North Carolina State University researchers are using an "Avatar"-like bio-robotic motor system that integrates a real muscle and tendon along with a computer controlled nerve stimulator acting as the avatar's spinal cord.
The findings could help create robotic devices that begin to merge human and machine in order to assist human locomotion, researchers said.
NC State biomedical engineer Greg Sawicki and Temple University post-doctoral researcher Ben Robertson found that if you know the mass, the stiffness and the leverage of the ankle's primary muscle-tendon unit, you can predict neural control strategies that will result in spring-like behaviour.

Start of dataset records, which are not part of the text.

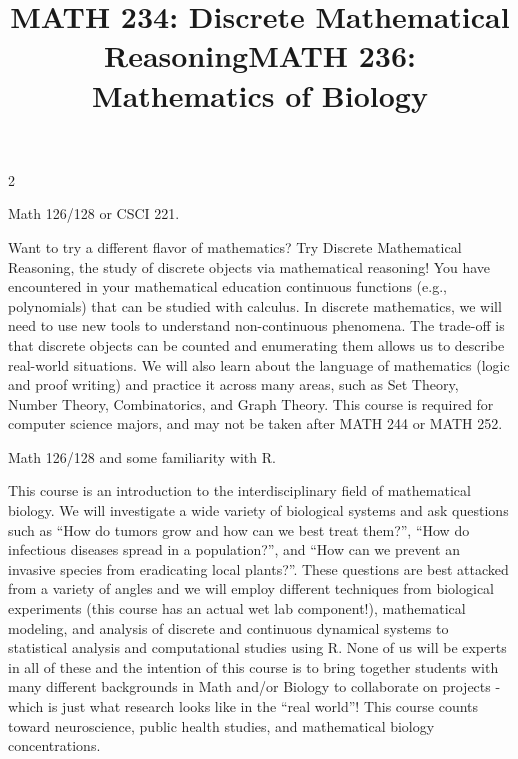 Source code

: \documentclass[12pt]{article}
\newcommand{\bolder}{\textbf}
\begin{document}
\begin{multicols}{2}
\begin{tcolorbox}[colback=white, colframe=black]
    \begin{center}
    \title{{\large \bolder{MATH 234: Discrete Mathematical Reasoning}}}
    \end{center}
\end{tcolorbox}

 Math 126/128 or CSCI 221.

Want to try a different flavor of mathematics? Try Discrete Mathematical Reasoning, the study of discrete objects via mathematical reasoning! You have encountered in your mathematical education continuous functions (e.g., polynomials) that can be studied with calculus. In discrete mathematics, we will need to use new tools to understand non-continuous phenomena. The trade-off is that discrete objects can be counted and enumerating them allows us to describe real-world situations. We will also learn about the language of mathematics (logic and proof writing) and practice it across many areas, such as Set Theory, Number Theory, Combinatorics, and Graph Theory. This course is required for computer science majors, and may not be taken after MATH 244 or MATH 252.


\begin{tcolorbox}[colback=white, colframe=black]
    \begin{center}
    \title{{\large \bolder{MATH 236: Mathematics of Biology}}}
    \end{center}
\end{tcolorbox}

 Math 126/128 and some familiarity with R.

This course is an introduction to the interdisciplinary field of mathematical biology. We will investigate a wide variety of biological systems and ask questions such as “How do tumors grow and how can we best treat them?”, “How do infectious diseases spread in a population?”, and “How can we prevent an invasive species from eradicating local plants?”.
These questions are best attacked from a variety of angles and we will employ different techniques from biological experiments (this course has an actual wet lab component!), mathematical modeling, and analysis of discrete and continuous dynamical systems to statistical analysis and computational studies using R. None of us will be experts in all of these and the intention of this course is to bring together students with many different backgrounds in Math and/or Biology to collaborate on projects - which is just what research looks like in the “real world”!  This course counts toward neuroscience, public health studies, and mathematical biology concentrations.



\end{multicols}
\end{document}
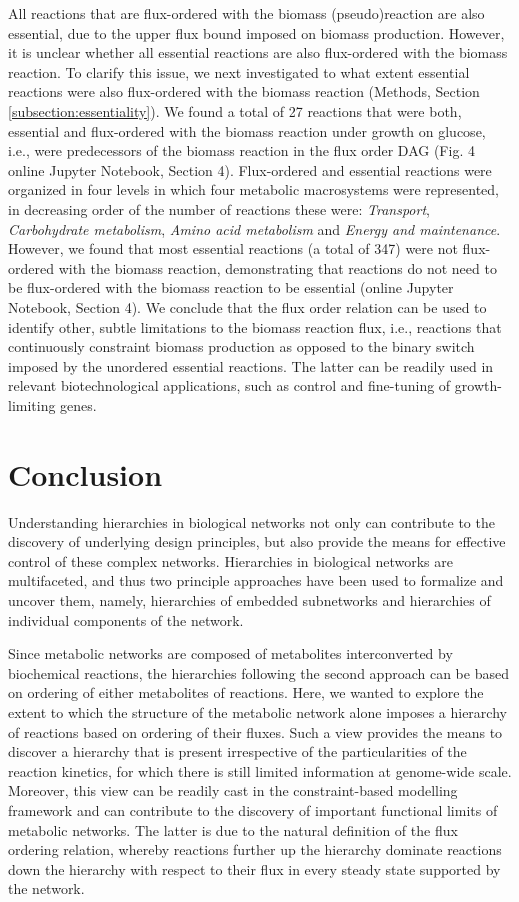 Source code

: \documentclass[12pt]{article}
\begin{document}
All reactions that are flux-ordered with the biomass (pseudo)reaction are also essential, due to the upper flux bound imposed on biomass production. However, it is unclear whether all essential reactions are also flux-ordered with the biomass reaction. To clarify this issue, we next investigated to what extent essential reactions were also flux-ordered with the biomass reaction (Methods, Section \ref{subsection:essentiality}). We found a total of 27 reactions that were both, essential and flux-ordered with the biomass reaction under growth on glucose, i.e., were predecessors of the biomass reaction in the flux order DAG (Fig. 4 online Jupyter Notebook, Section 4). Flux-ordered and essential reactions were organized in four levels in which four metabolic macrosystems were represented, in decreasing order of the number of reactions these were: \emph{Transport}, \emph{Carbohydrate metabolism}, \emph{Amino acid metabolism} and \emph{Energy and maintenance}. However, we found that most essential reactions (a total of 347) were not flux-ordered with the biomass reaction, demonstrating that reactions do not need to be flux-ordered with the biomass reaction to be essential (online Jupyter Notebook, Section 4).  We conclude that the flux order relation can be used to identify other, subtle limitations to the biomass reaction flux, i.e., reactions that continuously constraint biomass production as opposed to the binary switch imposed by the unordered essential reactions. The latter can be readily used in relevant biotechnological applications, such as control and fine-tuning of growth-limiting genes.

\section{Conclusion}
Understanding hierarchies in biological networks not only can contribute to the discovery of underlying design principles, but also provide the means for effective control of these complex networks. Hierarchies in biological networks are multifaceted, and thus two principle approaches have been used to formalize and uncover them, namely, hierarchies of embedded subnetworks and hierarchies of individual components of the network.

Since metabolic networks are composed of metabolites interconverted by biochemical reactions, the hierarchies following the second approach can be based on ordering of either metabolites of reactions. Here, we wanted to explore the extent to which the structure of the metabolic network alone imposes a hierarchy of reactions based on ordering of their fluxes. Such a view provides the means to discover a hierarchy that is present irrespective of the particularities of the reaction kinetics, for which there is still limited information at genome-wide scale. Moreover, this view can be readily cast in the constraint-based modelling framework and can contribute to the discovery of important functional limits of metabolic networks. The latter is due to the natural definition of the flux ordering relation, whereby reactions further up the hierarchy dominate reactions down the hierarchy with respect to their flux in every steady state supported by the network.
\end{document}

"We tried to build locomotion from the bottom up by starting with a single muscle-tendon unit, the basic power source for locomotion in all things that move," said Greg Sawicki, associate professor in the NC State and University of North Carolina at Chapel Hill Joint Department of Biomedical Engineering.

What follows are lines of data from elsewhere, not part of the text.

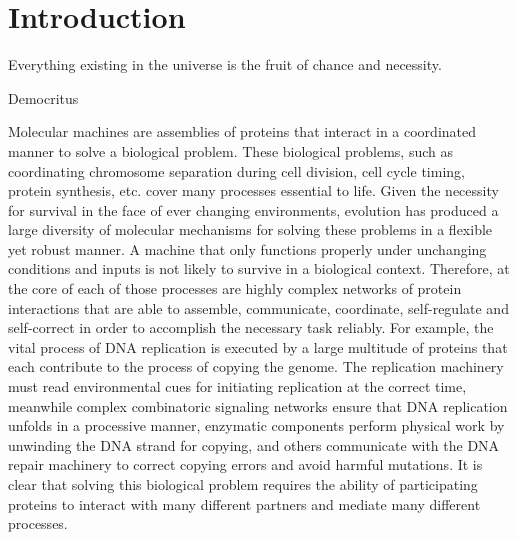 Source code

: \chapter{Introduction}

\epigraph{Everything existing in the universe is the fruit of chance and necessity.}{Democritus}

Molecular machines are assemblies of proteins that interact in a coordinated manner to solve a biological problem. These biological problems, such as coordinating chromosome separation during cell division, cell cycle timing, protein synthesis, etc. cover many processes essential to life. Given the necessity for survival in the face of ever changing environments, evolution has produced a large diversity of molecular mechanisms for solving these problems in a flexible yet robust manner. A machine that only functions properly under unchanging conditions and inputs is not likely to survive in a biological context. Therefore, at the core of each of those processes are highly complex networks of protein interactions that are able to assemble, communicate, coordinate, self-regulate and self-correct in order to accomplish the necessary task reliably. For example, the vital process of DNA replication is executed by a large multitude of proteins that each contribute to the process of copying the genome. The replication machinery must read environmental cues for initiating replication at the correct time, meanwhile complex combinatoric signaling networks ensure that DNA replication unfolds in a processive manner, enzymatic components perform physical work by unwinding the DNA strand for copying, and others communicate with the DNA repair machinery to correct copying errors and avoid harmful mutations. It is clear that solving this biological problem requires the ability of participating proteins to interact with many different partners and mediate many different processes.  

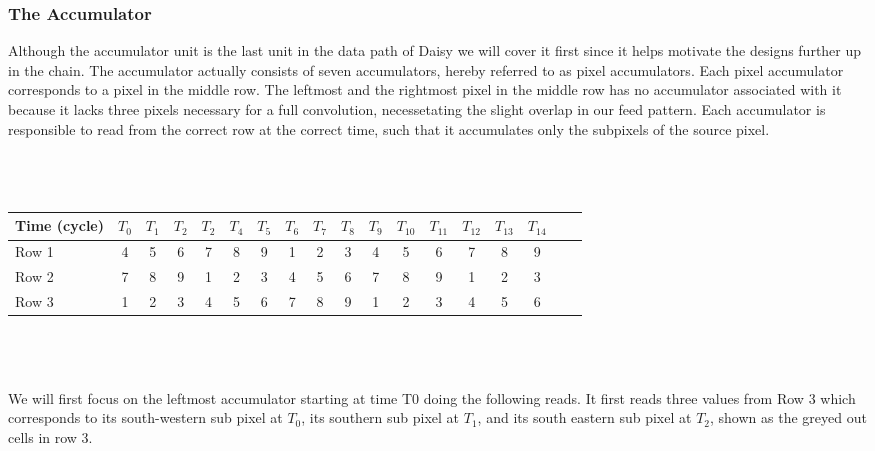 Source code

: \subsubsection{The Accumulator}
Although the accumulator unit is the last unit in the data path of Daisy we will cover it first since it helps motivate the designs further up in the chain.
The accumulator actually consists of seven accumulators, hereby referred to as pixel accumulators. Each pixel accumulator corresponds to a pixel in the middle row.
The leftmost and the rightmost pixel in the middle row has no accumulator associated with it because it lacks three pixels necessary for a full convolution, necessetating the slight overlap in our feed pattern.
Each accumulator is responsible to read from the correct row at the correct time, such that it accumulates only the subpixels of the source pixel.\\ \\ \\
\\
\begin{tabular}{l*{16}{c}r}
    Time (cycle)        & $T_{0}$ & $T_{1}$ & $T_{2}$ & $T_{2}$ & $T_{4}$  & $T_{5}$ & $T_{6}$ & $T_{7}$ & $T_{8}$ & $T_{9}$ & $T_{10}$ & $T_{11}$ & $T_{12}$ & $T_{13}$ & $T_{14}$\\
\hline
Row 1                   & 4 & 5 & 6 & 7 & 8 & 9 & \cellcolor{gray75} 1 & \cellcolor{gray75} 2 & \cellcolor{gray75} 3 & 4 & 5 & 6 & 7 & 8 & 9 & \\
Row 2                   & 7 & 8 & 9 & \cellcolor{gray75} 1 & \cellcolor{gray75} 2 & \cellcolor{gray75} 3 & 4 & 5 & 6 & 7 & 8 & 9 & \cellcolor{gray75} 1 & \cellcolor{gray75} 2 & \cellcolor{gray75} 3 & \\
Row 3                   & \cellcolor{gray75} 1 & \cellcolor{gray75} 2 & \cellcolor{gray75} 3 & 4 & 5 & 6 & 7 & 8 & 9 & \cellcolor{gray75} 1 & \cellcolor{gray75} 2 & \cellcolor{gray75} 3 & 4 & 5 & 6 & \\
\end{tabular}\\ \\ \\
We will first focus on the leftmost accumulator starting at time T0 doing the following reads. 
It first reads three values from Row 3 which corresponds to its south-western sub pixel at $T_{0}$, its southern sub pixel at $T_{1}$, and its south eastern sub pixel at $T_{2}$, shown as the greyed out cells in row 3.

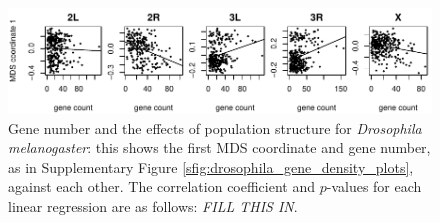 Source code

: \documentclass[11pt, oneside]{article}   	%
\newcommand{\plr}[1]{{\em \color{blue} #1}}
\begin{document}
\begin{figure}
    \begin{center}
        \includegraphics{MDS_against_gene_count_allchr_drosophila_win104}
    \end{center}
    \caption{
        Gene number and the effects of population structure for \textit{Drosophila melanogaster}:
        this shows the first MDS coordinate and gene number, as in Supplementary Figure \ref{sfig:drosophila_gene_density_plots},
        against each other.
        The correlation coefficient and $p$-values for each linear regression are as follows:
        \plr{FILL THIS IN}.
% 
% 
% 
% 
% 
% 
% 
% 
% 
% 
% 
% 
% 
% 
% 
% 
% 
% 
}
\end{figure}
\end{document}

"We connected that muscle-tendon unit to a motor inside a custom robotic interface designed to simulate what the muscle-tendon unit 'feels' inside the leg, and then electrically stimulated the muscle to get contractions going on the benchtop," Sawicki said.
The researchers showed that resonance tuning is a likely mechanism behind springy leg behaviour during locomotion.
That is, the electrical system - in this case the body's nervous system - drives the mechanical system - the leg's muscle-tendon unit - at a frequency which provides maximum 'bang for the buck' in terms of efficient power output.
Sawicki likened resonance tuning to interacting with a slinky toy.
"When you get it oscillating well, you hardly have to move your hand - it's the timing of the interaction forces that matters," Sawicki said.
"In locomotion, resonance comes from tuning the interaction between the nervous system and the leg so they work together," Sawicki said.
"It turns out that if I know the mass, leverage and stiffness of a muscle-tendon unit, I can tell you exactly how often I should stimulate it to get resonance in the form of spring-like, elastic behaviour," he said.
The findings have design implications relevant to designing exoskeletons for able-bodied individuals, as well as exoskeleton or prosthetic systems for people with mobility impairments, researchers said.
The study is published in Proceedings of the National Academy of Sciences.